COVID Healthcare Changes; Hypertension Risk; and Stable, Long-term Opioid Therapy

Kaitlin Edwards

August 19, 2022

Biden Administration to Stop Buying COVID Vaccines, Tests

The Biden administration will stop buying COVID-19 vaccines, treatments, and tests, initiating a move beyond the crisis phase of the pandemic.

Big shift: Access to the products will shift to regular healthcare systems, with vaccines and treatments available at doctor's offices, hospitals, and pharmacies.

Thoughtful transition: White House COVID-19 response coordinator Ashish Jha, MD, says the transition to commercial access may be complicated.
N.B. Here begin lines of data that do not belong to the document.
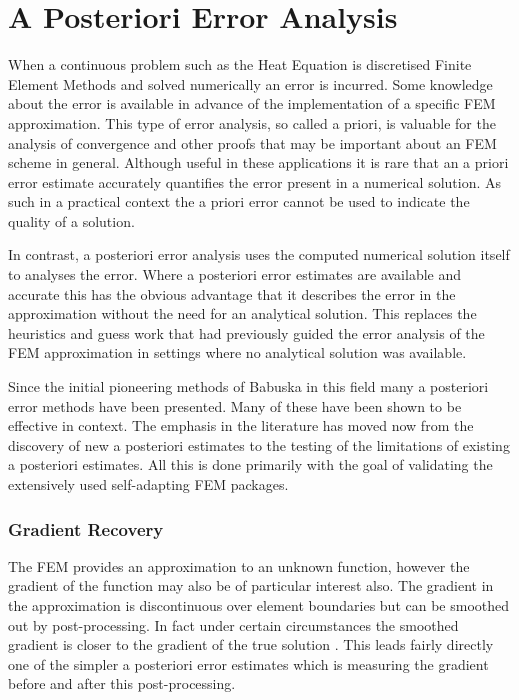 \documentclass{uonmathreport}
\theoremstyle{definition}
\theoremstyle{problem}
\theoremstyle{theorem}
\begin{document}
\newpage

\section{A Posteriori Error Analysis} \label{sec:Errors}

When a continuous problem such as the Heat Equation is discretised Finite Element Methods and solved numerically an error is incurred. Some knowledge about the error is available in advance of the implementation of a specific FEM approximation. This type of error analysis, so called a priori, is valuable for the analysis of convergence and other proofs that may be important about an FEM scheme in general. Although useful in these applications it is rare that an a priori error estimate accurately quantifies the error present in a numerical solution. As such in a practical context the a priori error cannot be used to indicate the quality of a solution. 

In contrast, a posteriori error analysis uses the computed numerical solution itself to analyses the error. Where a posteriori error estimates are available and accurate this has the obvious advantage that it describes the error in the approximation without the need for an analytical solution. This replaces the heuristics and guess work that had previously guided the error analysis of the FEM approximation in settings where no analytical solution was available. 

Since the initial pioneering methods of Babuska \cite{babuska1978posteriori} \cite{babuska1981posteriori} in this field many a posteriori error methods have been presented. Many of these have been shown to be effective in context. The emphasis in the literature has moved now from the discovery of new a posteriori estimates to the testing of the limitations of existing a posteriori estimates. All this is done primarily with the goal of validating the extensively used self-adapting FEM packages.

\subsubsection{Gradient Recovery} \label{subsubsec:KK}

The FEM provides an approximation to an unknown function, however the gradient of the function may also be of particular interest also. The gradient in the approximation is discontinuous over element boundaries but can be smoothed out by post-processing. In fact under certain circumstances the smoothed gradient is closer to the gradient of the true solution \cite{ainsworth65001posteriori}. This leads fairly directly one of the simpler a posteriori error estimates which is measuring the gradient before and after this post-processing.
\end{document}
Health officials are trying to be thoughtful about regulatory issues, market dynamics, and fairness.

Commercial access: Some commercial access is set to begin this fall, but most changes will be apparent in 2023.

Rich or Poor, Educated or Not, All Face Risk for Hypertension

Hypertension risk affects poorer countries as much as affluent ones, new research suggests.

Equal risk: Researchers studied a cross-section of 1.2 million adults and found that overall rates of hypertension were similar across all levels of education and wealth.

Wrong assumptions: Traditionally, other health issues like HIV, tuberculosis, and malaria received large government funding owing to hypertension's association with obesity and sedentary lifestyle, which are more prevalent in affluent countries.

Unequal treatment: Treatment rates with blood pressure-lowering drugs were higher in countries with higher GDPs.

"Now that we know that hypertension prevalence is not different in the poorest, the least educated, or the least economically developed countries compared with their wealthier and educated counterparts, we should develop, test, and implement effective strategies to enhance global equity in hypertension care," said Yashashwi Pokharel, MBBS, MSCR, from Wake Forest School of Medicine.

Stable, Long-term Opioid Therapy Safer Than Tapering?

Stable, long-term opioid therapy may be safer than tapering or abruptly discontinuing treatment for patients who show no signs of misuse, new research suggests.

The researchers compared three dosing strategies: abrupt withdrawal, gradual tapering, and continuation of the current stable dosage.

Increased Overdose: Participants who had a tapered dosing strategy had an increased incidence of opioid overdose or suicide vs those with a stable dosage.

Recommendations contradicted: The CDC "recommended tapering opioid dosages if benefits no longer outweigh harms," in their 2016 Guideline for Prescribing Opioids for Chronic Pain.

"Policies establishing dosage thresholds or mandating tapers for all patients receiving long-term opioid therapy are not supported by existing data in terms of anticipated benefits even if, as we found, the rate of adverse outcomes is small," the study investigators write.